Publié le 01/12/2003 par Philippe Simon / Catégorie: Critique

Fuck the legend

 

Resist with the living theatre de Dirk Szuszies

 

Fondé en 1951 par Julian Beck et Judith Malina, le Living Theatre explose la scène théâtrale dans les années soixante. Pressentant qu'un autre monde serait possible, il s'attaqua à toutes les bornes de la société bourgeoise, pourfendant l'autorité, vilipendant l'armée, proposant une sexualité libre et débridée, inventant une poésie en révolte faite de corps et de cris, poussant le geste théâtral jusqu'à son extrême provocation, le happening total, avec ce projet formidable : être la vie même.

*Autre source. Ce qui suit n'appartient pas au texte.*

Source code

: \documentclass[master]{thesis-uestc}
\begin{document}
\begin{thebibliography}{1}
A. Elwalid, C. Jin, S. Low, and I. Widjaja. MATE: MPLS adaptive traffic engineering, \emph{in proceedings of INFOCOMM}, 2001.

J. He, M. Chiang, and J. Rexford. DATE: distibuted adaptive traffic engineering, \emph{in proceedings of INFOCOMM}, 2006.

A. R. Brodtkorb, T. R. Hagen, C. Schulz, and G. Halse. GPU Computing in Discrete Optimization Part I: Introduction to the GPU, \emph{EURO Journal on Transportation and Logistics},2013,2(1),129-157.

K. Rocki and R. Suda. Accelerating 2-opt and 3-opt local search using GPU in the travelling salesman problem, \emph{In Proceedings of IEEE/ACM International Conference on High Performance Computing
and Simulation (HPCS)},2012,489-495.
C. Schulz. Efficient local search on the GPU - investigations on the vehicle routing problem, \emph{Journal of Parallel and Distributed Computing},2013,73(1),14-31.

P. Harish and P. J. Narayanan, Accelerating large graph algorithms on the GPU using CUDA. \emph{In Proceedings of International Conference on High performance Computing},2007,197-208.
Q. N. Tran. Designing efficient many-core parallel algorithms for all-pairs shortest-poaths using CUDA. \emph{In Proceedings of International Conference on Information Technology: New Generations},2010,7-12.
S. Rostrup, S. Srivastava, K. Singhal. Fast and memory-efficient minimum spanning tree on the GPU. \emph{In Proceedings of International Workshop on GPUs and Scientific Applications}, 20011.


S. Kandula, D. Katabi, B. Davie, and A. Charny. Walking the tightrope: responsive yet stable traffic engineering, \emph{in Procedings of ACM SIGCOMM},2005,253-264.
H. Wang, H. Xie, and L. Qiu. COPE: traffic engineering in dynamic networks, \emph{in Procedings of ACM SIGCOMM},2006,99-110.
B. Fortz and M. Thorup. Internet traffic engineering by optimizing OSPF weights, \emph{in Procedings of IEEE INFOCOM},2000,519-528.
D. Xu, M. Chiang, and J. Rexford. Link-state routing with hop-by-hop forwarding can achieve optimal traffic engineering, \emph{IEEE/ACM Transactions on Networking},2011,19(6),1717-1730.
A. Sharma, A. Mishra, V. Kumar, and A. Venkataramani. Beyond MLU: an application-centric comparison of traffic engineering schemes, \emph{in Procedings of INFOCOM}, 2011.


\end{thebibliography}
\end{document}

Vague déferlante de passions créatives, sans cesse en état de rébellion, il prône une anarchie viscérale mais pacifiste, expérimentant collectivement d'autres façons de vivre ensemble, en les vivant plus qu'en les jouant dans un désordre iconoclaste et qui bien sûr entraîne interdictions, condamnations, emprisonnements. Malgré cela le Living Theatre continue sa route refusant de se soumettre. Fuyant la répression et le succès médiatique, il investit les rues, les prisons, les asiles et, un beau jour, au début des années quatre vingt, disparaît totalement de la scène théâtrale et ne fait plus parler de lui.

 

Pourtant son histoire loin de s'être arrêtée, continue autrement comme nous le montre Resist, le nouveau documentaire de Dirck Szuszies, ex-membre du Living dans les années quatre vingt. Dès les premières images, Dirk Szuszies fait le lien entre le passé déjanté du Living Theatre et son travail actuel fait de résistance et de volonté militantes. Parlant à la première personne, avec une amertume qui en dit long, il fait surgir derrière l'imaginaire utopique des années de rêve, le New York traumatisé par Ground Zero où, par une nuit glacée alors que le maire de la ville promet une lutte sans merci contre le terrorisme, apparaissent en une longue chaîne humaine les membres de l'actuel Living Theatre qui jouent leur vie en clamant haut et fort leur refus de la guerre et leur volonté de résister à la marche catastrophique d'une société à prétention planétaire. Resist est construit sur ce voyage permanent entre le passé mythique du groupe et ses actions d'aujourd'hui pour mieux nous faire comprendre ce qui a changé.

 

Avec beaucoup d'intelligence et de sensibilité, Dirk Szuszies retrace le parcours chaotique du Living, ses questions et ses contradictions, les années de déprime après la mort de Julian Beck et cette volonté incroyable de Judith Malina de ne jamais abdiquer. Et sans cesse il revient au présent pour mieux investir l'actuel Living de toute la charge de son passé, suivant son travail militant dans le New York pré guerre d'Irak, décrivant sa vie communautaire dans un petit village italien où il a trouvé un fragile havre de paix, revenant à sa vie nomade lors de ses interventions au G8 à Gènes ou ses stages activistes dans les prisons du Liban occupées par l'armée israélienne. Filmant avec empathie et vérité, Dirk Szuszies soutient le message de paix de l'actuel Living, joignant sa voix à celles des autres. Et si dans un premier temps il nous fait partager avec beaucoup d'émotion la vitalité combative de Judith Malina et de ses complices, à la longue leur militantisme pacifiste prend des allures de prosélytisme de gauche avec un effet de sclérose qui semble réduire leurs actions à de la conscientisation bien intentionnée.

 

Les temps ont changé, le Living aussi, quelque part il a vieilli et il y a quelque chose de terrible dans cet écart qui voit progressivement s'éteindre les utopies dont s'illuminait sa révolte des débuts au profit d'une résistance militante aux allures d'animation socioculturelle ayant perdu ses rêves fous. Plus qu'un hymne à la résistance pacifique et un appel à un autre monde, Resist nous touche dans sa saisie involontaire du tragique d'une quête au prise avec son histoire et ses propres limites quand le désir fulgurant d'utopie n'est plus de la fête. Et si Judith Malina par dérision crie encore « fuck the legend », il nous apparaît en final que Resist est plus un cri de résistance désespéré contre la vieillesse, la disparition et la mort, comme le chantait Lennon " the dream is over."